Sunday, March 18, 2012

Where Was Ogygia, Isle of Calypso?


In Homer’s Odyssey, the wandering hero Odysseus spends seven years on the island of Ogygia, as the captive consort of Calypso the nymph. Nymphs, in Greek mythology, were female nature spirits often associated with specific locales. Calypso was said to be the daughter of the Titan Atlas, and so she was also known as “Atlantis.”
The Maltese have long claimed that Ogygia is actually Gozo, the second largest island in the Maltese archipelago. Some say Ogygia was in the Ionian Sea.
The Greek geographer Strabo of Alexandria (64 BC – AD 24), writing some seven centuries after Homer, argued in a critique of Greek historian Polybius that Homer clearly placed Ogygia not in the Mediterranean, where many assumed all of Odysseus’s exploits to have taken place, but in the middle of the Atlantic Ocean.
To quote Strabo:
At another instance he Polybius suppresses statements.
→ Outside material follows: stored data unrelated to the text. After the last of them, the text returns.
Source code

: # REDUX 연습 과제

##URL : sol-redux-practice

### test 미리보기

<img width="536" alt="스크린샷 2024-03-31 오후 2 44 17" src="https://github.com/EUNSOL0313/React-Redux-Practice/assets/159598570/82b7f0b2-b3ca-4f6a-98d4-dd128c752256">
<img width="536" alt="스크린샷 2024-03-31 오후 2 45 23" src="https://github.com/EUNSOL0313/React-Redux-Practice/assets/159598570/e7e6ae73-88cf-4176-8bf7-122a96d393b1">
For Homer says also, 'Now after the ship had left the river-stream of Oceanus', and, 'In the island of Ogygia, where is the navel of the sea', where the daughter of Atlas lives; and again, regarding the Phaiakians, 'Far apart we live in the wash of the waves, the farthermost of men, and no other mortals are conversant with us.' All these clearly suggest that he composed them to take place in the Atlantic Ocean."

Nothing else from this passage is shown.